The Incendiaries by R.O Kwon
The Incendiaries is a debut by R.O Kwon. The story follows Phoebe Lin and Will Kendall, who meet at prestigious Edwards University. Phoebe is an attractive girl, who does not tell anyone that she blames herself for her mother’s recent death. Will is an oddball scholarship boy who transfers to Edwards from Bible college and waits tables to get by. As Will falls in love with Pheobe, she, ridden with guilt gets increasingly drawn to a religious group. It is a secretive extremist cult founded by a charismatic former student, John Leal.
He has a mysterious past that involves North Korea and Phoebe’s Korean American family. When the group bombs buildings in the name of faith, and kills five people, Phoebe suddenly disappears. Will becomes determined to find her, falling into obsession himself as he seeks answers to what happened to Phoebe and if she was responsible for the violent act. The Incendiaries by R.O Kwon is a story about love, loss, and faith taken to extremes.

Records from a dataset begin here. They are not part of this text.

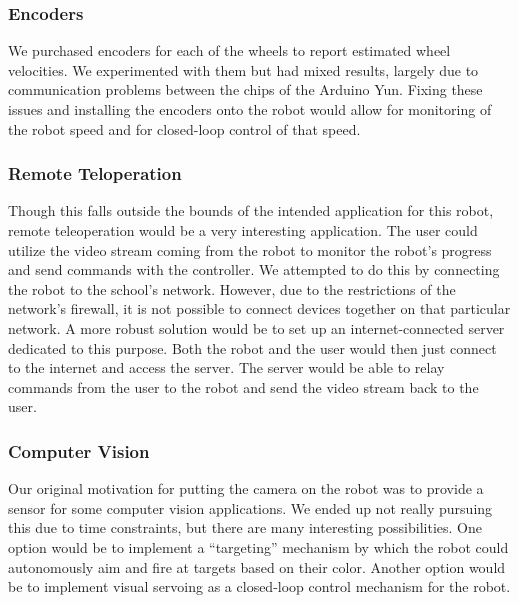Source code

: \documentclass[letterpaper,12pt]{article}
\begin{document}
\subsubsection{Encoders}
We purchased encoders for each of the wheels to report estimated wheel
velocities. We experimented with them but had mixed results, largely due to
communication problems between the chips of the Arduino Yun. Fixing these issues
and installing the encoders onto the robot would allow for monitoring of the
robot speed and for closed-loop control of that speed.

\subsubsection{Remote Teloperation}
Though this falls outside the bounds of the intended application for this robot,
remote teleoperation would be a very interesting application. The user could
utilize the video stream coming from the robot to monitor the robot's progress
and send commands with the controller. We attempted to do this by connecting the
robot to the school's network. However, due to the restrictions of the network's
firewall, it is not possible to connect devices together on that particular
network. A more robust solution would be to set up an internet-connected server
dedicated to this purpose. Both the robot and the user would then just connect
to the internet and access the server. The server would be able to relay
commands from the user to the robot and send the video stream back to the user.

\subsubsection{Computer Vision}
Our original motivation for putting the camera on the robot was to provide a
sensor for some computer vision applications. We ended up not really pursuing
this due to time constraints, but there are many interesting possibilities. One
option would be to implement a ``targeting'' mechanism by which the robot could
autonomously aim and fire at targets based on their color. Another option would
be to implement visual servoing as a closed-loop control mechanism for the
robot.
\end{document}
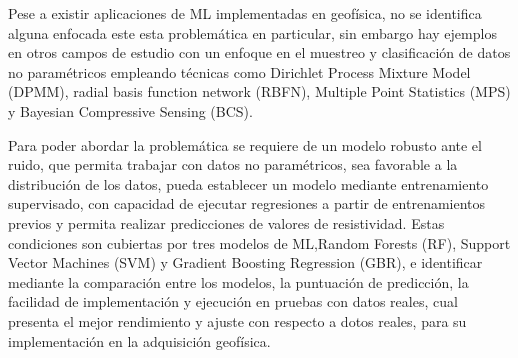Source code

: Pese a existir aplicaciones de ML implementadas en geofísica, no se identifica alguna enfocada este esta problemática en particular, sin embargo hay ejemplos en otros campos de estudio con un enfoque en el muestreo y clasificación de datos no paramétricos \citep{entezami2022non, bkassiny2013multidimensional, shi2021non} empleando técnicas como Dirichlet Process Mixture Model (DPMM), radial basis function network (RBFN),  Multiple Point Statistics (MPS) y Bayesian Compressive Sensing (BCS).

Para poder abordar la problemática se requiere de un modelo robusto ante el ruido, que permita trabajar con datos no paramétricos, sea favorable a la distribución de los datos, pueda establecer un modelo mediante entrenamiento supervisado, con capacidad de ejecutar regresiones a partir de entrenamientos previos y permita realizar predicciones de valores de resistividad. Estas condiciones son cubiertas por tres modelos de ML,Random Forests (RF), Support Vector Machines (SVM) y Gradient Boosting Regression (GBR), e identificar mediante la comparación entre los modelos, la puntuación de predicción, la facilidad de implementación y ejecución en pruebas con datos reales, cual presenta el mejor rendimiento y ajuste con respecto a dotos reales, para su implementación en la adquisición geofísica. 
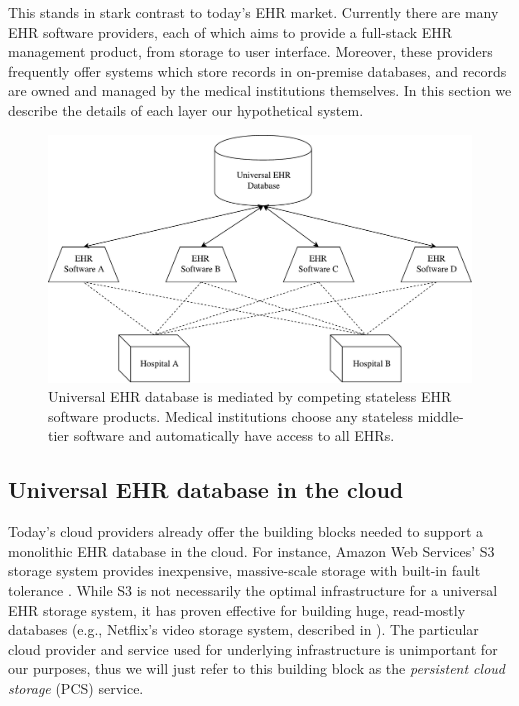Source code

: This stands in stark contrast to today's EHR market. Currently there are many EHR software providers, each of which aims to provide a full-stack EHR management product, from storage to user interface. Moreover, these providers frequently offer systems which store records in on-premise databases, and records are owned and managed by the medical institutions themselves. In this section we describe the details of each layer our hypothetical system.

\begin{figure}
\includegraphics[scale=0.3]{system-diagram}
\caption{Universal EHR database is mediated by competing stateless EHR software products. Medical institutions choose any stateless middle-tier software and automatically have access to all EHRs.}
\label{fig:system-diagram}
\end{figure}

\subsection{Universal EHR database in the cloud}\label{sec:database}
Today's cloud providers already offer the building blocks needed to support a monolithic EHR database in the cloud. For instance, Amazon Web Services' S3 storage system provides inexpensive, massive-scale storage with built-in fault tolerance \cite{aws-s3}. While S3 is not necessarily the optimal infrastructure for a universal EHR storage system, it has proven effective for building huge, read-mostly databases (e.g., Netflix's video storage system, described in \cite{netflix-s3}). The particular cloud provider and service used for underlying infrastructure is unimportant for our purposes, thus we will just refer to this building block as the \textit{persistent cloud storage} (PCS) service.

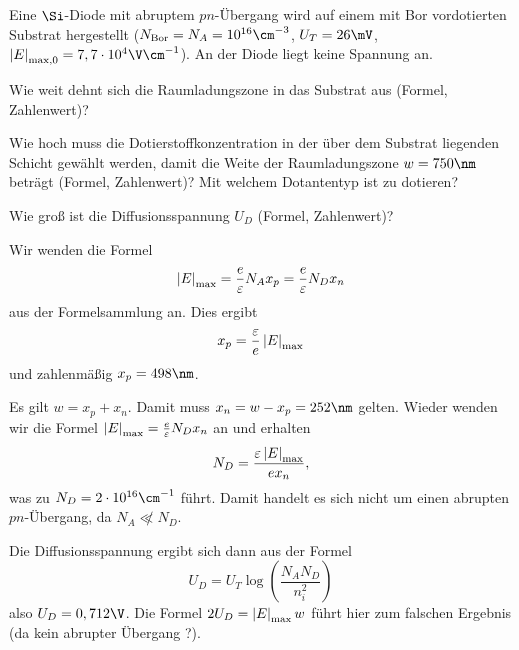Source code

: \documentclass{article}
\begin{document}
\begin{exercise}
Eine $\Si$-Diode mit abruptem $pn$-Übergang wird auf einem mit Bor vordotierten Substrat hergestellt ($N_{\textrm{Bor}}=N_A=10^{16}\cm^{-3}$, $U_T=26\mV$, $\abs{E}_{\max,0}=\float{7,7}{4}\V\cm^{-1}$). An der Diode liegt keine Spannung an.
\begin{tasks}
        \item Wie weit dehnt sich die Raumladungszone in das Substrat aus (Formel, Zahlenwert)? 
        \item Wie hoch muss die Dotierstoffkonzentration in der über dem Substrat liegenden Schicht gewählt werden, damit die Weite der Raumladungszone $w=750\nm$ beträgt (Formel, Zahlenwert)? Mit welchem Dotantentyp ist zu dotieren?
    \item Wie groß ist die Diffusionsspannung $U_D$ (Formel, Zahlenwert)? 
\end{tasks}
\end{exercise}

\begin{solution}
    \begin{tasks}
            \item Wir wenden die Formel
        $$
        \left|E\right|_{\max}=\frac e {\varepsilon} N_A x_p=\frac e {\varepsilon} N_D x_n
        $$
        aus der Formelsammlung an. Dies ergibt
        $$
        x_p=\frac {\varepsilon} e \left|E\right|_{\max}
        $$
        und zahlenmäßig $x_p=498\nm$.
            \item Es gilt $w=x_p+x_n$. Damit muss $x_n=w-x_p=252\nm$ gelten.
        Wieder wenden wir die Formel $\left|E\right|_{\max}=\frac e {\varepsilon} N_D x_n$ an und erhalten
        $$
        N_D= \frac {\varepsilon\left|E\right|_{\max}}{ex_n},
        $$
        was zu $N_D=\float{2}{16}\cm^{-1}$ führt. Damit handelt es sich nicht um einen abrupten $pn$-Übergang, da $N_A\not\ll N_D$.
            \item Die Diffusionsspannung ergibt sich dann aus der Formel
        $$
        U_D=U_T\log\left(\frac{N_A N_D}{n_i^2}\right)
        $$
        also $U_D=0,712\V$. Die Formel $2U_D=\left|E\right|_{\max}w$ führt hier zum falschen Ergebnis (da kein abrupter Übergang ?).
    \end{tasks}
\end{solution}
\end{document}
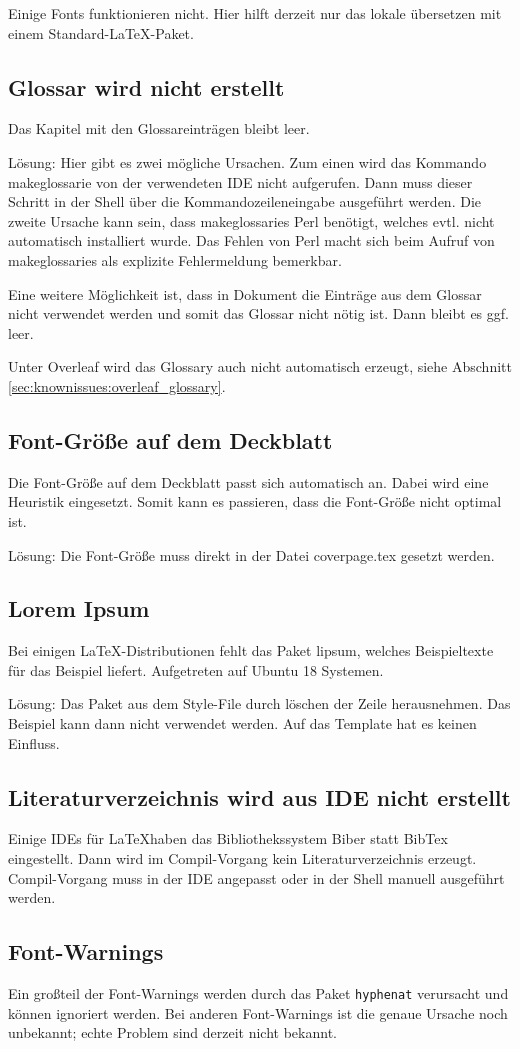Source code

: Einige Fonts funktionieren nicht. Hier hilft derzeit nur das lokale übersetzen mit einem Standard-LaTeX-Paket.

\subsection{Glossar wird nicht erstellt}
Das Kapitel mit den Glossareinträgen bleibt leer.

Lösung: Hier gibt es zwei mögliche Ursachen. Zum einen wird das Kommando makeglossarie von der verwendeten IDE nicht aufgerufen. Dann muss dieser Schritt in der Shell über die Kommandozeileneingabe ausgeführt werden. Die zweite Ursache kann sein, dass makeglossaries Perl benötigt, welches evtl. nicht automatisch installiert wurde. Das Fehlen von Perl macht sich beim Aufruf von makeglossaries als explizite Fehlermeldung bemerkbar.

Eine weitere Möglichkeit ist, dass in Dokument die Einträge aus dem Glossar nicht verwendet werden und somit das Glossar nicht nötig ist. Dann bleibt es ggf. leer.

Unter Overleaf wird das Glossary auch nicht automatisch erzeugt, siehe Abschnitt \ref{sec:knownissues:overleaf_glossary}. 

\subsection{Font-Größe auf dem Deckblatt}
Die Font-Größe auf dem Deckblatt passt sich automatisch an. Dabei wird eine Heuristik eingesetzt. Somit kann es passieren, dass die Font-Größe nicht optimal ist.

Lösung: Die Font-Größe muss direkt in der Datei coverpage.tex gesetzt werden.

\subsection{Lorem Ipsum}
Bei einigen \LaTeX -Distributionen fehlt das Paket lipsum, welches Beispieltexte für das Beispiel liefert. Aufgetreten auf  Ubuntu 18 Systemen.

Lösung: Das Paket aus dem Style-File durch löschen der Zeile herausnehmen. Das Beispiel kann dann nicht verwendet werden. Auf das Template hat es keinen Einfluss.

\subsection{Literaturverzeichnis wird aus IDE nicht erstellt}
Einige IDEs für \LaTeX haben das Bibliothekssystem Biber statt BibTex eingestellt. Dann wird im Compil-Vorgang kein Literaturverzeichnis erzeugt. Compil-Vorgang muss in der IDE angepasst oder in der Shell manuell ausgeführt werden.

\subsection{Font-Warnings}
Ein großteil der Font-Warnings werden durch das Paket \texttt{hyphenat} verursacht und können ignoriert werden. Bei anderen Font-Warnings ist die genaue Ursache noch unbekannt; echte Problem sind derzeit nicht bekannt.

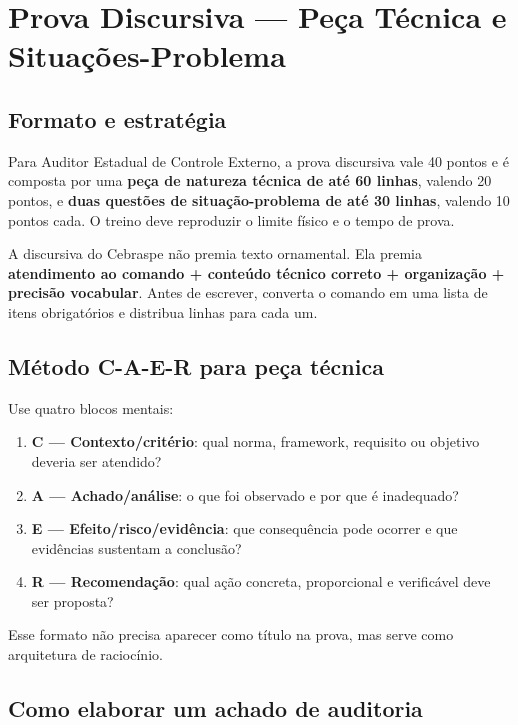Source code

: \chapter{Prova Discursiva — Peça Técnica e Situações-Problema}

\section{Formato e estratégia}

Para Auditor Estadual de Controle Externo, a prova discursiva vale 40 pontos e é composta por uma \textbf{peça de natureza técnica de até 60 linhas}, valendo 20 pontos, e \textbf{duas questões de situação-problema de até 30 linhas}, valendo 10 pontos cada. O treino deve reproduzir o limite físico e o tempo de prova.

\begin{teoria}
A discursiva do Cebraspe não premia texto ornamental. Ela premia \textbf{atendimento ao comando + conteúdo técnico correto + organização + precisão vocabular}. Antes de escrever, converta o comando em uma lista de itens obrigatórios e distribua linhas para cada um.
\end{teoria}

\section{Método C-A-E-R para peça técnica}

Use quatro blocos mentais:
\begin{enumerate}
\item \textbf{C — Contexto/critério}: qual norma, framework, requisito ou objetivo deveria ser atendido?
\item \textbf{A — Achado/análise}: o que foi observado e por que é inadequado?
\item \textbf{E — Efeito/risco/evidência}: que consequência pode ocorrer e que evidências sustentam a conclusão?
\item \textbf{R — Recomendação}: qual ação concreta, proporcional e verificável deve ser proposta?
\end{enumerate}

Esse formato não precisa aparecer como título na prova, mas serve como arquitetura de raciocínio.

\section{Como elaborar um achado de auditoria}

The Great Believers by Rebecca Makkai
The Great Believers by Rebecca Makkai is a heart-wrenching novel. The story switches between two perspectives: Chicago during the AIDS crisis in the early 1980s and Paris in the 2000s. In 1985, Yale Tishman is a development director for an art gallery in Chicago. As his career begins to flourish, the AIDS epidemic grows around him. His friends are dying one by one. After his friend Nico’s funeral, the only person he has left is Fiona, Nico’s little sister.
Then some thirty years later, Fiona is in searching for her estranged daughter who joined a cult. While Fiona stays with an old friend, who is a famous photographer who documented the Chicago crisis, she finds herself confronting the devastating ways AIDS affected her life and her relationship with her daughter. The Great Believers by Rebecca Makkai tales readers through the heartbreak of the eighties and the chaos of the modern world.
Lost Boy by Brent W. Jeffs And Maia Szalavitz
Lost Boy is a book by Maia Szalavitz and Brent Jeffs, who is former member of the FLDS and the nephew of Warren Jeffs, the imprisoned leader of the FLDS. In Lost Boys, Brent tells the brave story of himself and many other young men who have become “lost boys” when they leave the FLDS, either by choice or being expelled by the church. Brent experienced firsthand the power that church leaders wield. When the young men no longer belong to the church, they are cast out into a world for which they are completely unprepared. This results in many of them succumbing to the temptations of alcohol and other drugs. He lost two of his brothers in this struggle, one to suicide, the other to overdose. In Lost Boys, Brent Jeffs reveals both the horrors and the love he experienced growing up on his prophet’s compound.